== PROBLEM ==
Retype only the stretch of lines that starts with the line containing "14121 | 210 |" and ends with the last line of the records, both included, exactly.

== AVAILABLE RECORDS ==

━━━━━━━━━━━━━━━━

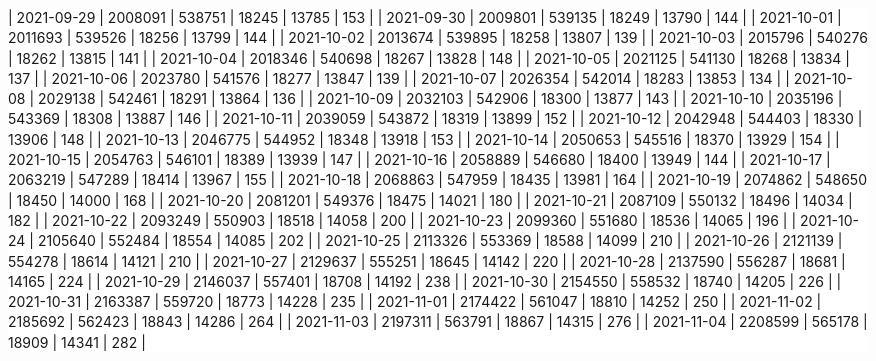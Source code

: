 | 2021-09-29 | 2008091 | 538751 | 18245 | 13785 | 153 |
| 2021-09-30 | 2009801 | 539135 | 18249 | 13790 | 144 |
| 2021-10-01 | 2011693 | 539526 | 18256 | 13799 | 144 |
| 2021-10-02 | 2013674 | 539895 | 18258 | 13807 | 139 |
| 2021-10-03 | 2015796 | 540276 | 18262 | 13815 | 141 |
| 2021-10-04 | 2018346 | 540698 | 18267 | 13828 | 148 |
| 2021-10-05 | 2021125 | 541130 | 18268 | 13834 | 137 |
| 2021-10-06 | 2023780 | 541576 | 18277 | 13847 | 139 |
| 2021-10-07 | 2026354 | 542014 | 18283 | 13853 | 134 |
| 2021-10-08 | 2029138 | 542461 | 18291 | 13864 | 136 |
| 2021-10-09 | 2032103 | 542906 | 18300 | 13877 | 143 |
| 2021-10-10 | 2035196 | 543369 | 18308 | 13887 | 146 |
| 2021-10-11 | 2039059 | 543872 | 18319 | 13899 | 152 |
| 2021-10-12 | 2042948 | 544403 | 18330 | 13906 | 148 |
| 2021-10-13 | 2046775 | 544952 | 18348 | 13918 | 153 |
| 2021-10-14 | 2050653 | 545516 | 18370 | 13929 | 154 |
| 2021-10-15 | 2054763 | 546101 | 18389 | 13939 | 147 |
| 2021-10-16 | 2058889 | 546680 | 18400 | 13949 | 144 |
| 2021-10-17 | 2063219 | 547289 | 18414 | 13967 | 155 |
| 2021-10-18 | 2068863 | 547959 | 18435 | 13981 | 164 |
| 2021-10-19 | 2074862 | 548650 | 18450 | 14000 | 168 |
| 2021-10-20 | 2081201 | 549376 | 18475 | 14021 | 180 |
| 2021-10-21 | 2087109 | 550132 | 18496 | 14034 | 182 |
| 2021-10-22 | 2093249 | 550903 | 18518 | 14058 | 200 |
| 2021-10-23 | 2099360 | 551680 | 18536 | 14065 | 196 |
| 2021-10-24 | 2105640 | 552484 | 18554 | 14085 | 202 |
| 2021-10-25 | 2113326 | 553369 | 18588 | 14099 | 210 |
| 2021-10-26 | 2121139 | 554278 | 18614 | 14121 | 210 |
| 2021-10-27 | 2129637 | 555251 | 18645 | 14142 | 220 |
| 2021-10-28 | 2137590 | 556287 | 18681 | 14165 | 224 |
| 2021-10-29 | 2146037 | 557401 | 18708 | 14192 | 238 |
| 2021-10-30 | 2154550 | 558532 | 18740 | 14205 | 226 |
| 2021-10-31 | 2163387 | 559720 | 18773 | 14228 | 235 |
| 2021-11-01 | 2174422 | 561047 | 18810 | 14252 | 250 |
| 2021-11-02 | 2185692 | 562423 | 18843 | 14286 | 264 |
| 2021-11-03 | 2197311 | 563791 | 18867 | 14315 | 276 |
| 2021-11-04 | 2208599 | 565178 | 18909 | 14341 | 282 |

━━━━━━━━━━━━━━━━

== SOLUTION TO THIS EXERCISE ==
| 2021-10-26 | 2121139 | 554278 | 18614 | 14121 | 210 |
| 2021-10-27 | 2129637 | 555251 | 18645 | 14142 | 220 |
| 2021-10-28 | 2137590 | 556287 | 18681 | 14165 | 224 |
| 2021-10-29 | 2146037 | 557401 | 18708 | 14192 | 238 |
| 2021-10-30 | 2154550 | 558532 | 18740 | 14205 | 226 |
| 2021-10-31 | 2163387 | 559720 | 18773 | 14228 | 235 |
| 2021-11-01 | 2174422 | 561047 | 18810 | 14252 | 250 |
| 2021-11-02 | 2185692 | 562423 | 18843 | 14286 | 264 |
| 2021-11-03 | 2197311 | 563791 | 18867 | 14315 | 276 |
| 2021-11-04 | 2208599 | 565178 | 18909 | 14341 | 282 |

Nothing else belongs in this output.